Abstract
While tobacco helplines (quitlines) are thought to be effective, helplines which treat other substance use do not have an established evidence base. A review was conducted of the literature on illicit drug or alcohol (IDA) helplines. The literature search was conducted in five databases. Studies prior to 2014 were included if published in English, and involved the use of a telephone counselling helpline for the treatment of illicit drug or alcohol use. Review papers, opinion pieces, letters or editorials, case studies, published abstracts and posters were excluded. Initial searching identified 2178 articles and after removing duplicates and those meeting the exclusion criteria, there were 36 publications for review. A total of 29 articles provided descriptive information about 19 different IDA helplines which operated in the US (42%), Europe (21%), Australia (21%), Asia (11%) and Canada (5%). These services reported monthly call rates from 3.7 to over 23,000 calls per month. A total of nine articles provided evaluative information on eight different IDA helplines: four articles included a comparison of treatment outcomes against a control group and five articles included information on treatment satisfaction or service utilisation. Together they provide some evidence that these services are effective. Although there was little consistency in the measures used between articles which assessed helpline satisfaction, all but one reported high satisfaction. Although the evidence is mainly supportive of IDA helplines, further work is required to compare treatment outcomes in randomized groups.
Introduction
Telephone counselling services (helplines) are a significant part of global care for mental health concerns. These services were originally conceived to provide immediate and inexpensive crisis intervention via telephone. This description defined helpline operation for the last 40 years.1–4 More recently, advances in communications technology have resulted in a rapid expansion in the number and breadth of telephone counselling services available, and the development of new services, including videoconferencing, interactive voice response telephones and smartphone applications.

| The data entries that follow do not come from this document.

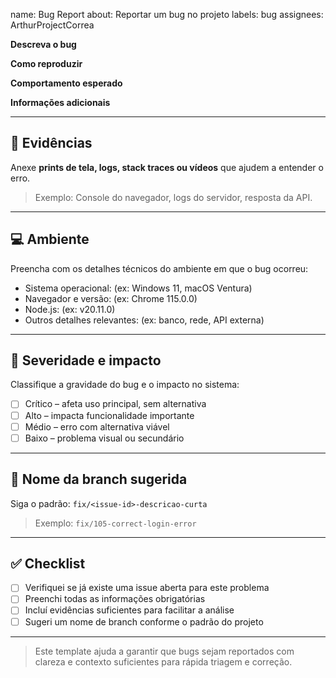 name: Bug Report
about: Reportar um bug no projeto
labels: bug
assignees: ArthurProjectCorrea


**Descreva o bug**

**Como reproduzir**

**Comportamento esperado**

**Informações adicionais**

---

## 📎 Evidências

Anexe **prints de tela, logs, stack traces ou vídeos** que ajudem a entender o erro.

> Exemplo: Console do navegador, logs do servidor, resposta da API.

---

## 💻 Ambiente

Preencha com os detalhes técnicos do ambiente em que o bug ocorreu:

- Sistema operacional: (ex: Windows 11, macOS Ventura)
- Navegador e versão: (ex: Chrome 115.0.0)
- Node.js: (ex: v20.11.0)
- Outros detalhes relevantes: (ex: banco, rede, API externa)

---

## 🚦 Severidade e impacto

Classifique a gravidade do bug e o impacto no sistema:

- [ ] Crítico – afeta uso principal, sem alternativa
- [ ] Alto – impacta funcionalidade importante
- [ ] Médio – erro com alternativa viável
- [ ] Baixo – problema visual ou secundário

---

## 🌿 Nome da branch sugerida

Siga o padrão:
`fix/<issue-id>-descricao-curta`

> Exemplo: `fix/105-correct-login-error`

---

## ✅ Checklist

- [ ] Verifiquei se já existe uma issue aberta para este problema
- [ ] Preenchi todas as informações obrigatórias
- [ ] Incluí evidências suficientes para facilitar a análise
- [ ] Sugeri um nome de branch conforme o padrão do projeto

---

> Este template ajuda a garantir que bugs sejam reportados com clareza e contexto suficientes para rápida triagem e correção.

In fact, in the medical health care and psychiatry field there are now phone-based services referred to as telemedicine 5 and telepsychiatry. 6 Telephone counselling, telemedicine and telepsychiatry services have received different levels of academic interest, ranging from a wealth of research in telehealth 5 to relatively little on telephone counselling helplines.
The bulk of research on helpline services has focussed on those designed to assist individuals with tobacco cessation (quitlines),4,7–10 and to a lesser extent, has identified efficacious services which can alleviate mental health disorders (typically depression)11,12 or diet and fitness concerns. 13 Although quitlines are considered to be a well-established treatment for tobacco smoking7,8 and thought to be cost-effective, 14 relatively little is known about the utility of helplines for treating substance use other than tobacco. As such, many illicit drug and/or alcohol (IDA) helpline services operate following the prima facie assumption that they are valuable.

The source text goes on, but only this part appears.